ASSIGNMENT => Every record should be written out again in full, with no character altered.

INFORMATION GIVEN =>

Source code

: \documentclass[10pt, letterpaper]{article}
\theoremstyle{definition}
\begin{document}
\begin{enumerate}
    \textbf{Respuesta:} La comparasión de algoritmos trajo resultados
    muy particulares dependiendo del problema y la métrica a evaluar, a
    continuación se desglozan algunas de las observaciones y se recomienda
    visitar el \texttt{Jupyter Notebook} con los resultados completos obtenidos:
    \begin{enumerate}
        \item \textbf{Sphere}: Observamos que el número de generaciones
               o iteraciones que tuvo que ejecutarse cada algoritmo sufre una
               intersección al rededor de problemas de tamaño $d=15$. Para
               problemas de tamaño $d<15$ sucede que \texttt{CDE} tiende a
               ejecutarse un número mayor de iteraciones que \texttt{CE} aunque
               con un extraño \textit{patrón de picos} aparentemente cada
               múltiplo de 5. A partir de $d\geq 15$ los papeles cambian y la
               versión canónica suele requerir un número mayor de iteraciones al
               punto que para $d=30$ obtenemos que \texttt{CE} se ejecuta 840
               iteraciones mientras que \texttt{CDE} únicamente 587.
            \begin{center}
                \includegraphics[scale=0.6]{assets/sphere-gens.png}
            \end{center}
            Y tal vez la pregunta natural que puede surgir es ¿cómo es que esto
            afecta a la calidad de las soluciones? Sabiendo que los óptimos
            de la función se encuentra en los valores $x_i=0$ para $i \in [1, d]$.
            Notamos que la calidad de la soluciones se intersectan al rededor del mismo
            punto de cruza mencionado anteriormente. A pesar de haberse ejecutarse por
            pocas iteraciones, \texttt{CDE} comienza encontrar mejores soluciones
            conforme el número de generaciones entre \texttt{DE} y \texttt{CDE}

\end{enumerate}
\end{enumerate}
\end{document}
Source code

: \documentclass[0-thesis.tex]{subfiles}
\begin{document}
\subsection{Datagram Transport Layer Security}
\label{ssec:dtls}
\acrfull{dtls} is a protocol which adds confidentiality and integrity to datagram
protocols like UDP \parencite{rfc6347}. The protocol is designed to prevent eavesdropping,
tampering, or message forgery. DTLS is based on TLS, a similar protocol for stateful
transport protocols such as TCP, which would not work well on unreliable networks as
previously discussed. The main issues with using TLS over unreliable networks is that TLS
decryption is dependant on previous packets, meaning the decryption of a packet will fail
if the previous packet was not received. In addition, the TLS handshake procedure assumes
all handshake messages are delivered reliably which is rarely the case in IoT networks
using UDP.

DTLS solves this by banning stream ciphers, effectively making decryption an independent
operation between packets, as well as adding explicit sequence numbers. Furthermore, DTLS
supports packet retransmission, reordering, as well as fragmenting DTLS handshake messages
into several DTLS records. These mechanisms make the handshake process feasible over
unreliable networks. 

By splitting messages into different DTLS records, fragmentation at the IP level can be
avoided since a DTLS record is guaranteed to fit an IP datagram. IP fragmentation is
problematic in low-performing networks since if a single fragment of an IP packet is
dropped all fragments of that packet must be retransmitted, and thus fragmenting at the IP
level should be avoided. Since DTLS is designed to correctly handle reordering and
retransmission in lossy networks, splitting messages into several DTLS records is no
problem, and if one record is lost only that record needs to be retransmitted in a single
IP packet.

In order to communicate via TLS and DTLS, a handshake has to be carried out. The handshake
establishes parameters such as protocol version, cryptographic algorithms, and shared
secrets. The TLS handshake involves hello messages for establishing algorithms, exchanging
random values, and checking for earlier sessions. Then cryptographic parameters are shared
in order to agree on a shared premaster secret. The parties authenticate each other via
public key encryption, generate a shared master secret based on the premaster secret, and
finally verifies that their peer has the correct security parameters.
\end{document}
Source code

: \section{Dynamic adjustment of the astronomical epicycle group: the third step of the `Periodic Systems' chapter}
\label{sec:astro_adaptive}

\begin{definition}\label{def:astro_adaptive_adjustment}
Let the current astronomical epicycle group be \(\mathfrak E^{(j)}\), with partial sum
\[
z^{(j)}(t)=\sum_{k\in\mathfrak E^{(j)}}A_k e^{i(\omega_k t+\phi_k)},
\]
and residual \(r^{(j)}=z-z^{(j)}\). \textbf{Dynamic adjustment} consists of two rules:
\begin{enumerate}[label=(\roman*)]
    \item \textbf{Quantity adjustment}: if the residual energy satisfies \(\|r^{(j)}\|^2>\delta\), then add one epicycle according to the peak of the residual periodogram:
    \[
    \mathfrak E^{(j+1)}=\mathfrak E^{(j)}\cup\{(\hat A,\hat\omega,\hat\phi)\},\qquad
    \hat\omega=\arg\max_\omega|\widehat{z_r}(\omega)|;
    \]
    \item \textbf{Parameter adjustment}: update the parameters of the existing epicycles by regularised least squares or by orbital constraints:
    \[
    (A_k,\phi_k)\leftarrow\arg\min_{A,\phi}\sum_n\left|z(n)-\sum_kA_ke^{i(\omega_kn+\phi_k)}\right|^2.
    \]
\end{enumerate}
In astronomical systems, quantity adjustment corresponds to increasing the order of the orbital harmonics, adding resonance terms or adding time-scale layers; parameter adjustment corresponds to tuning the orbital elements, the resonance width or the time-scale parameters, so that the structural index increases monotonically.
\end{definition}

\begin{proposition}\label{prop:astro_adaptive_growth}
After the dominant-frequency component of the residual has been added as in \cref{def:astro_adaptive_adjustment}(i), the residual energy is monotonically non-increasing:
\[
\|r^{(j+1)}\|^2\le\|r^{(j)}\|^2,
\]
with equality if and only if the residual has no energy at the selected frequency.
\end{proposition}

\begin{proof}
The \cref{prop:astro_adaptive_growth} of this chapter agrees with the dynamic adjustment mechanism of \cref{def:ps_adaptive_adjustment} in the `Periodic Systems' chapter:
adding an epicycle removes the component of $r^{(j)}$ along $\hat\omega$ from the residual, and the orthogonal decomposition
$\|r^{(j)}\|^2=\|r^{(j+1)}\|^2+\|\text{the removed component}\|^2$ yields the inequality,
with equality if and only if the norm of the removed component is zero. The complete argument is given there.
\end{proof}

RESPONSE TO THE TASK =>
Source code

: \documentclass[10pt, letterpaper]{article}
\theoremstyle{definition}
\begin{document}
\begin{enumerate}
    \textbf{Respuesta:} La comparasión de algoritmos trajo resultados
    muy particulares dependiendo del problema y la métrica a evaluar, a
    continuación se desglozan algunas de las observaciones y se recomienda
    visitar el \texttt{Jupyter Notebook} con los resultados completos obtenidos:
    \begin{enumerate}
        \item \textbf{Sphere}: Observamos que el número de generaciones
               o iteraciones que tuvo que ejecutarse cada algoritmo sufre una
               intersección al rededor de problemas de tamaño $d=15$. Para
               problemas de tamaño $d<15$ sucede que \texttt{CDE} tiende a
               ejecutarse un número mayor de iteraciones que \texttt{CE} aunque
               con un extraño \textit{patrón de picos} aparentemente cada
               múltiplo de 5. A partir de $d\geq 15$ los papeles cambian y la
               versión canónica suele requerir un número mayor de iteraciones al
               punto que para $d=30$ obtenemos que \texttt{CE} se ejecuta 840
               iteraciones mientras que \texttt{CDE} únicamente 587.
            \begin{center}
                \includegraphics[scale=0.6]{assets/sphere-gens.png}
            \end{center}
            Y tal vez la pregunta natural que puede surgir es ¿cómo es que esto
            afecta a la calidad de las soluciones? Sabiendo que los óptimos
            de la función se encuentra en los valores $x_i=0$ para $i \in [1, d]$.
            Notamos que la calidad de la soluciones se intersectan al rededor del mismo
            punto de cruza mencionado anteriormente. A pesar de haberse ejecutarse por
            pocas iteraciones, \texttt{CDE} comienza encontrar mejores soluciones
            conforme el número de generaciones entre \texttt{DE} y \texttt{CDE}

\end{enumerate}
\end{enumerate}
\end{document}
Source code

: \documentclass[0-thesis.tex]{subfiles}
\begin{document}
\subsection{Datagram Transport Layer Security}
\label{ssec:dtls}
\acrfull{dtls} is a protocol which adds confidentiality and integrity to datagram
protocols like UDP \parencite{rfc6347}. The protocol is designed to prevent eavesdropping,
tampering, or message forgery. DTLS is based on TLS, a similar protocol for stateful
transport protocols such as TCP, which would not work well on unreliable networks as
previously discussed. The main issues with using TLS over unreliable networks is that TLS
decryption is dependant on previous packets, meaning the decryption of a packet will fail
if the previous packet was not received. In addition, the TLS handshake procedure assumes
all handshake messages are delivered reliably which is rarely the case in IoT networks
using UDP.

DTLS solves this by banning stream ciphers, effectively making decryption an independent
operation between packets, as well as adding explicit sequence numbers. Furthermore, DTLS
supports packet retransmission, reordering, as well as fragmenting DTLS handshake messages
into several DTLS records. These mechanisms make the handshake process feasible over
unreliable networks. 

By splitting messages into different DTLS records, fragmentation at the IP level can be
avoided since a DTLS record is guaranteed to fit an IP datagram. IP fragmentation is
problematic in low-performing networks since if a single fragment of an IP packet is
dropped all fragments of that packet must be retransmitted, and thus fragmenting at the IP
level should be avoided. Since DTLS is designed to correctly handle reordering and
retransmission in lossy networks, splitting messages into several DTLS records is no
problem, and if one record is lost only that record needs to be retransmitted in a single
IP packet.

In order to communicate via TLS and DTLS, a handshake has to be carried out. The handshake
establishes parameters such as protocol version, cryptographic algorithms, and shared
secrets. The TLS handshake involves hello messages for establishing algorithms, exchanging
random values, and checking for earlier sessions. Then cryptographic parameters are shared
in order to agree on a shared premaster secret. The parties authenticate each other via
public key encryption, generate a shared master secret based on the premaster secret, and
finally verifies that their peer has the correct security parameters.
\end{document}
Source code

: \section{Dynamic adjustment of the astronomical epicycle group: the third step of the `Periodic Systems' chapter}
\label{sec:astro_adaptive}

\begin{definition}\label{def:astro_adaptive_adjustment}
Let the current astronomical epicycle group be \(\mathfrak E^{(j)}\), with partial sum
\[
z^{(j)}(t)=\sum_{k\in\mathfrak E^{(j)}}A_k e^{i(\omega_k t+\phi_k)},
\]
and residual \(r^{(j)}=z-z^{(j)}\). \textbf{Dynamic adjustment} consists of two rules:
\begin{enumerate}[label=(\roman*)]
    \item \textbf{Quantity adjustment}: if the residual energy satisfies \(\|r^{(j)}\|^2>\delta\), then add one epicycle according to the peak of the residual periodogram:
    \[
    \mathfrak E^{(j+1)}=\mathfrak E^{(j)}\cup\{(\hat A,\hat\omega,\hat\phi)\},\qquad
    \hat\omega=\arg\max_\omega|\widehat{z_r}(\omega)|;
    \]
    \item \textbf{Parameter adjustment}: update the parameters of the existing epicycles by regularised least squares or by orbital constraints:
    \[
    (A_k,\phi_k)\leftarrow\arg\min_{A,\phi}\sum_n\left|z(n)-\sum_kA_ke^{i(\omega_kn+\phi_k)}\right|^2.
    \]
\end{enumerate}
In astronomical systems, quantity adjustment corresponds to increasing the order of the orbital harmonics, adding resonance terms or adding time-scale layers; parameter adjustment corresponds to tuning the orbital elements, the resonance width or the time-scale parameters, so that the structural index increases monotonically.
\end{definition}

\begin{proposition}\label{prop:astro_adaptive_growth}
After the dominant-frequency component of the residual has been added as in \cref{def:astro_adaptive_adjustment}(i), the residual energy is monotonically non-increasing:
\[
\|r^{(j+1)}\|^2\le\|r^{(j)}\|^2,
\]
with equality if and only if the residual has no energy at the selected frequency.
\end{proposition}

\begin{proof}
The \cref{prop:astro_adaptive_growth} of this chapter agrees with the dynamic adjustment mechanism of \cref{def:ps_adaptive_adjustment} in the `Periodic Systems' chapter:
adding an epicycle removes the component of $r^{(j)}$ along $\hat\omega$ from the residual, and the orthogonal decomposition
$\|r^{(j)}\|^2=\|r^{(j+1)}\|^2+\|\text{the removed component}\|^2$ yields the inequality,
with equality if and only if the norm of the removed component is zero. The complete argument is given there.
\end{proof}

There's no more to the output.